Wants to lay a few questions on her regarding your whereabouts.
The DEA are keen to scoop up this chick, too.
Seems they’re mighty interested in what you got going on, Zeth. ”
I had expected the DEA to poke their noses into my business, but I hadn’t expected them to go after Lacey.
Charlie knows all about Lace. He pretends not to take an interest in my personal shit, but he’s up to his sticky fucking coke-rimmed nose in my business by all accounts.
Must have listened in on a thousand conversations when the girl was asking me where I was, panicked, begging me to come home. The idea makes me angry.
But then something even worse hits me. If Charlie is serious about snatching up Lacey, then that means… that means he’s likely to snatch up Sloane at the same time.
My muscles stir, begging for immediate action.
I need to hit something. To smash. To pound.
I need to make someone hurt. The rest of me twitches with unspent adrenaline, lighting a fire in my joints, readying them to fight.
I’ve never been this wound up from a single thought.
Not ever. I’m worried about Lacey for sure, but when I think about Charlie laying hands on Sloane…
“You okay, man?” Rick stares at the crumpled napkin I have fisted tight in my hand.
My knuckles are white. I toss it aside, scowling.
This woman is having a seriously fucked-up effect on me.
I can’t afford to be this distracted by her.
She’s consuming every single waking moment of my day, and I need to focus.
No point in worrying about things that probably aren’t even going to happen, either.
I’ve tasked my guys with that one specific job—to watch out for Lace and Sloane, to keep them from harm.
I brush off the freak-out, calming myself.
“I want you to reach out to this DEA woman.

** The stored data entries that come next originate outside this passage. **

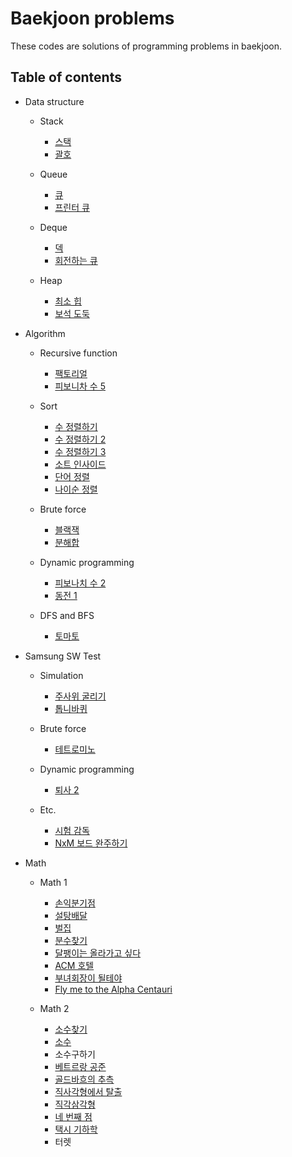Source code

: # Baekjoon problems

These codes are solutions of programming problems in baekjoon.


## Table of contents

* Data structure

	* Stack

		* [스택](stack/10828_stack.ipynb)
		* [괄호](stack/9012_parenthesis.ipynb)

    * Queue

        * [큐](queue/10845_queue.ipynb)
        * [프린터 큐](queue/1966_printer_queue.ipynb)

    * Deque

        * [덱](deque/10866_deque.ipynb)
        * [회전하는 큐](deque/1021_turning_queue.ipynb)

    * Heap

        * [최소 힙](heap/1927_min_heap.ipynb)
        * [보석 도둑](heap/1202_jewelry_theif.ipynb)

* Algorithm

    * Recursive function

        * [팩토리얼](recursive_function/10872_factorial.ipynb)
        * [피보니차 수 5](recursive_function/10870_fibonacci_5.ipynb)

    * Sort

        * [수 정렬하기](sort/2750_sorting_numbers.ipynb)
        * [수 정렬하기 2](sort/2751_sorting_numbers_2.ipynb)
        * [수 정렬하기 3](sort/10989_sorting_numbers_3.ipynb)
        * [소트 인사이드](sort/1427_sort_inside.ipynb)
        * [단어 정렬](sort/1181_word_sorting.ipynb)
        * [나이순 정렬](sort/10814_sorting_by_age.ipynb)

    * Brute force

        * [블랙잭](brute_force/2798_black_jack.ipynb)
        * [분해합](brute_force/2231_sum_of_decomposition.ipynb)

    * Dynamic programming

        * [피보나치 수 2](dp/2748_fibonacci_2.ipynb)
        * [동전 1](dp/2293_coin1.ipynb)

    * DFS and BFS

        * [토마토](dfs_and_bfs/7576_tomato.ipynb)

* Samsung SW Test

    * Simulation

        * [주사위 굴리기](samsung_sw_test/simulation/14499_rolling_a_dice.ipynb)
        * [톱니바퀴](samsung_sw_test/simulation/14891_gear.ipynb)

    * Brute force

        * [테트로미노](samsung_sw_test/brute_force/14500_tetromino.ipynb)

    * Dynamic programming

    	* [퇴사 2](samsung_sw_test/dp/15486_resignation_2.ipynb)

	* Etc.

    	* [시험 감독](samsung_sw_test/etc/13458_test_supervision.ipynb)
    	* [NxM 보드 완주하기](samsung_sw_test/etc/9944_completion_of_nxm_board.ipynb)

* Math

	* Math 1

		* [손익분기점](math/1/1712_break-even_point.ipynb)
		* [설탕배달](math/1/2839_sugar_delivery.ipynb)
		* [벌집](math/1/2292_honey_comb.ipynb)
		* [분수찾기](math/1/1193_fraction_search.ipynb)
		* [달팽이는 올라가고 싶다](math/1/2869_snail_hiking.ipynb)
		* [ACM 호텔](math/1/10250_acm_hotel.ipynb)
		* [부녀회장이 될테야](math/1/2775_becoming_a_woman_president.ipynb)
		* [Fly me to the Alpha Centauri](math/1/1011_fly_me_to_the_alpha_centauri.ipynb)

    * Math 2

        * [소수찾기](math/2/1978_prime_number_counting.ipynb)
        * [소수](math/2/2581_prime_number.ipynb)
        * 소수구하기
        * [베트르랑 공준](math/2/4948_bertrand's_postulate.ipynb)
        * [골드바흐의 추측](math/2/9020_goldbach's_conjecture.ipynb)
        * [직사각형에서 탈출](math/2/1085_escape_from_rectangular.ipynb)
        * [직각삼각형](math/2/4153_right_triangle.ipynb)
        * [네 번째 점](math/2/3009_forth_point.ipynb)
        * [택시 기하학](math/2/3053_taxicab_geometry.ipynb)
        * 터렛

Ask her which bikers she’s interested in.
I wanna know what information she’s got on me, and I wanna know when they plan on picking up Lacey.
” I scribble my burner’s cell number down on another, less crumpled though still greasy napkin and tuck it roughly into the top pocket of Rick’s T-shirt.
The guy grunts his assent, although he’s clearly none too happy about it.
His sandy eyebrows knit together as he thinks about speaking.
After a short while, he leans in, saying, “Why d’you care about that piece of ass, anyway?
She was sleeping with Georgio Ramerez for months.
You know he ain’t too careful with his possessions.
Word is Matty Stanton had a go at her, too.
You never struck me as the kind of guy to be scooping up sloppy seconds from anyone, Zee. ”
Rick is one lucky son of a bitch. I can’t start anything here.
Starting something would cause a scene, and there are cameras all over the fucking place.
I employ a coping mechanism Walcott used to bang on about in Chino.
I imagine reaching for Rick, the tacky Formica table digging into his chest. I imagine wrapping my hand around the back of Rick’s neck, engaging the muscles in my arm and then smashing his face into the table.
In my head, his nose makes a sickening crunch, and an explosion of blood follows right after.
It’s vaguely satisfying. To imagine the action without the follow-through is counterproductive.
The goal is to vent the anger away from my body, and thinking about it only directs my rage inward.
Rick knows his question was a mistake. I fix him in my gaze, and he shifts uncomfortably in his seat. “Just wondering,” he adds.
“Wondering can be very detrimental to the health, I’ve heard.”
“Yeah, well—” Rick looks around, as if searching for a reason to leave. He doesn’t need an excuse, though. Our meeting’s over.
“Call that number tomorrow. With the information.” I get up and slide my aviators on, exiting the fast-food place as inconspicuously as possible—a difficult thing to do, when you’re six feet three and built like a tank.